After being hired as Virginia Tech’s cornerbacks coach in January 2020, Ryan Smith was eager to get on the field with new defensive coordinator Justin Hamilton and the rest of a revamped defensive staff. Unfortunately, that opportunity never came due to COVID-19, quarantines and the subsequent changes in daily life as we knew it.
Fast forward to March 2021. While COVID-19 is still a reality and vaccines are steadily being administered across the country, Smith and his fellow coaches are cautiously optimistic about the start of spring football, currently penciled in to begin in mid-March. Smith in particular is looking forward to his first spring on the field with his players.
According to Smith in a pre-spring interview, perhaps no Tech player is more eager to get back on the field than cornerback Jermaine Waller. Dubbed “a warrior” by both head coach Justin Fuente and Smith, Waller played sparingly in 2020 as he fought through a variety of injuries. Fuente has indicated that the veteran corner is a “full go” for spring and has been furiously working out to get ready.
“He might be the definition of self-motivated,” Smith said of Waller. “He’s going to show up every day and approach it like a professional. He’s going to get the job done and go above and beyond what he has to do.
“He’s developing as a leader,” Smith said of his cornerback. “I think you’re going to see a guy that’s hungry and ready to attack the 2021 season. He’s been crushing it.”
Smith also addressed recruiting the state.
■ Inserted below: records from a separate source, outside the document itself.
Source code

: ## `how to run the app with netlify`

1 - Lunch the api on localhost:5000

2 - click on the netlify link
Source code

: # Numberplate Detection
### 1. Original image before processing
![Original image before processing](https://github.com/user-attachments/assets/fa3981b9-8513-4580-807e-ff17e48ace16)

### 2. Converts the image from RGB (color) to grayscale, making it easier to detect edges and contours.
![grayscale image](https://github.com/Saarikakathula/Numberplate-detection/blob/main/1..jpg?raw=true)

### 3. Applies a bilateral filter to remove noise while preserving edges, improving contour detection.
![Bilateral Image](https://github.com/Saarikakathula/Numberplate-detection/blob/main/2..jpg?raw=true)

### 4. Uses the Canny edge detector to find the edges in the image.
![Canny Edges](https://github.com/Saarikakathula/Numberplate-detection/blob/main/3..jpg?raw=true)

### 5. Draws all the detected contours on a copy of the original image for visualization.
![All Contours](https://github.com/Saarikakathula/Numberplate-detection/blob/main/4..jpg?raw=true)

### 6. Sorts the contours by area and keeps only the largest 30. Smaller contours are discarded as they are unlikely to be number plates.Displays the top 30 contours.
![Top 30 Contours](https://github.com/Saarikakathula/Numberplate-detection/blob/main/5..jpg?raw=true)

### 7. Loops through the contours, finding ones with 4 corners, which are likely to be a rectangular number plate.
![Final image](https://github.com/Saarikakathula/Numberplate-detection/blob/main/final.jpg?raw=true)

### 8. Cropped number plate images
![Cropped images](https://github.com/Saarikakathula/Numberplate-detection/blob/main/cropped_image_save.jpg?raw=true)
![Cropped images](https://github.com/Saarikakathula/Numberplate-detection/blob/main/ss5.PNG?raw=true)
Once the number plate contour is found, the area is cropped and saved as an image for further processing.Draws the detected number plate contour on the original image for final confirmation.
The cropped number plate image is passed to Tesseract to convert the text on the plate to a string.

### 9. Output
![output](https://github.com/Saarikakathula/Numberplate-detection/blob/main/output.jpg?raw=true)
“We’ve been locked in as a program,” he said. “Since day one when I got here, I knew that it was a major emphasis from Coach Fuente on down. I’m excited to work with J.C. (Price) with his knowledge of the state, his relationships up and down I-95, east on 64 to the 757, and in Richmond. He’s a rock star. He’s got a lot of relationships with a lot of coaches.
“Being able to tag team with him, with the emphasis we’re putting on the state of Virginia, we want to keep Virginia boys home,” Smith said. “We’re also evaluating guys who are a good fit for Virginia Tech. We’re trying to build this thing with good players who have high character.”
Another Tech assistant coach eager for his first spring as a position coach is Adam Lechtenberg, who was promoted to running backs coach in December 2019. Although he’s been at Tech since 2017, the 2020 season marked his first campaign in charge of his own position group. Thanks in large part to running back Khalil Herbert and Tech’s offensive front, the Hokies led the ACC in rushing by averaging 240.1 yards per game, the program’s best mark since 2000.
Despite the loss of Herbert to the NFL, Lechtenberg is enthusiastic about a talented and deep running back corps on the field this spring. Rreturnees like Jalen Holston, Raheem Blackshear and Keshawn King have all shown glimpses of their potential. Numerous young players are also competing for reps this spring.
“The biggest thing I want to have in my room is a competitive group,” Lechtenberg said. “They need to compete for everything, and right now we do have a lot of guys. This spring we’ll have to see who earns their roles and opportunities.”
Lechtenberg has served in several different capacities since his arrival at Tech. In 2021, he is adding offensive recruiting coordinator to his duties. The Nebraska native was asked about how some of his off-the-field roles have helped him become a better coach.
“One of the things that does is give you a little more of a global perspective,” Lechtenberg said. “Being involved in a number of different areas of an offense or a program has provided that for me. When I see a picture, I try to see the big picture. It’s not just about my guys and how they fit, it’s about everybody and how they can help make the team better.”
In an interview session, wide receiver Tayvion Robinson was asked about Tech’s punt return duties, a role he flourished in as a freshman, but still made a couple miscues fielding the ball last season.
“Mistakes happen and when it happened, I talked to my coaches, I watched film and I learned from it,” Robinson said. “All I can do from it is learn. I’m looking forward to the spring and getting as many reps as possible and getting that back under my belt.”
Defensive tackle Norell Pollard is eager to work with former Tech standout turned co-defensive line coach J.C. Price this spring.
“I feel like it’s going to be a great experience and opportunity,” Pollard said. “He’s a fired-up guy. You can tell that he loves being back here at his alma mater. I can’t wait to work with him in the spring.”
Tackle Luke Tenuta discussed having his father, Jon, on the defensive staff, as well as his anticipated move to left tackle this spring to fill the spot vacated by projected first-round NFL draft pick Christian Darrisaw.
“I think [having my dad on staff] is awesome. I’ll get to spend more time with him, and he’ll get to see me play. My mom’s moving down here, so I think it’s great.”
About his move to left tackle, he said, “I’m excited wherever they need me to play, right or left (tackle). I honestly like the left side with my feet better. Obviously, it’s the blind side for a right-handed quarterback so you have to make sure you’re not getting beat. But it’s really the same mindset as right tackle, your feet are just a little bit different.”